17:54 karolherbst: no
17:54 karolherbst: this is clovers task
17:54 karolherbst: not the drivers one
17:54 karolherbst: we have cap for features
17:54 karolherbst: and clover devices what version to expose
17:55 karolherbst: *decides
17:55 karolherbst: and what CL features
17:55 karolherbst: base on the gallium caps
17:55 pmoreau: Ah, then that needs to be implemented
17:56 karolherbst: yeah
17:56 karolherbst: and I think we also need to move the clang spirv triple thing into clover as well
17:56 karolherbst: because of the host/device messup
17:56 karolherbst: if a device can do both, fine, then clover can pass whatever it wants/needs
17:56 pmoreau: That’s done already, isn’t it?
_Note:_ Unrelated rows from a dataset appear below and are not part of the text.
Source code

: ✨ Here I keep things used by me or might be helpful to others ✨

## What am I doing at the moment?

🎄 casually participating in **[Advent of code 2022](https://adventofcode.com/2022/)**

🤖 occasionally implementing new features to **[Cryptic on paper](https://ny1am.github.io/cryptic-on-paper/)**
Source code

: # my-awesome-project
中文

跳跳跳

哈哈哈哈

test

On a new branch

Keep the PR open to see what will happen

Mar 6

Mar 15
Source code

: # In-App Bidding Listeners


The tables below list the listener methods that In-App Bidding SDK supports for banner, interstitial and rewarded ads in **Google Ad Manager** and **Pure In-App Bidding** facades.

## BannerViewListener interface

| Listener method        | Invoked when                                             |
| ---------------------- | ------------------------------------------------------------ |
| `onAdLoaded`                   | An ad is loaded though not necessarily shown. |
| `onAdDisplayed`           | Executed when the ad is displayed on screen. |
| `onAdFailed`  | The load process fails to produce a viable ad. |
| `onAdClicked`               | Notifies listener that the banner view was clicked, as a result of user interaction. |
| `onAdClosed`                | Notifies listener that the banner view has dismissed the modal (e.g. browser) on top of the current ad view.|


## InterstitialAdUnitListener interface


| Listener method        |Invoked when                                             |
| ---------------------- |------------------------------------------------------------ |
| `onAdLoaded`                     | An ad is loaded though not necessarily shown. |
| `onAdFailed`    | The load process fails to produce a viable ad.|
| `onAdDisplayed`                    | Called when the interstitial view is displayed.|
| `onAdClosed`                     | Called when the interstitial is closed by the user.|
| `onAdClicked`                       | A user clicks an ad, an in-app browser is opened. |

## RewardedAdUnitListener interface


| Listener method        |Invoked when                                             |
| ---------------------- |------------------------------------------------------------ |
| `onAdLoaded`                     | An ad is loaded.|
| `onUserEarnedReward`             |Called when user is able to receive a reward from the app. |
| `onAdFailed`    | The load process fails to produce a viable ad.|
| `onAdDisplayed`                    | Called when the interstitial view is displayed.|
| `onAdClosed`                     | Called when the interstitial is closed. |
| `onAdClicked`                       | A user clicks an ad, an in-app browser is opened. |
17:56 karolherbst: not with the patch I have
17:57 karolherbst: but maybe there is an updated one
17:57 pmoreau: I changed that a week or two ago already
17:57 karolherbst: ahh okay
17:58 pmoreau: Hum, I don’t have it on my latest version, why
17:59 karolherbst: pmoreau: I was playing around with structs quite a lot today, and I think we are able to dereference any member from any struct correctly now :)
18:00 pmoreau: I was sure I had changed that back, but the current version of my branches certainly do not reflect that :-/
18:00 karolherbst: even with unions/arrays_of_arrays/packed/aligned stuff
18:00 pmoreau: Cool! \o/
18:00 karolherbst: didn't really test structs within structs though
18:00 karolherbst: but that should work as well
21:23 pendingchaos: can someone with a GM20x GPU test the latest conservative rasterization patches?
21:23 pendingchaos: they can be found at https://github.com/pendingchaos/mesa/tree/nv-conservative-raster-v2 with the tests at https://github.com/pendingchaos/piglit/tree/nv_conservative_raster
21:25 lachs0r: I can do that tomorrow (gtx 960/gm206)
22:19 pmoreau: Phew, got Nouveau running well again on the computer.
23:58 pmoreau: karolherbst: I thought I had fixed the compilation issues on my branches, but apparently I did not. Didn’t you had it working on your end?
23:58 karolherbst: uhm... not all of it
23:58 pmoreau: Okay
23:59 pmoreau: Going to fix it right now then.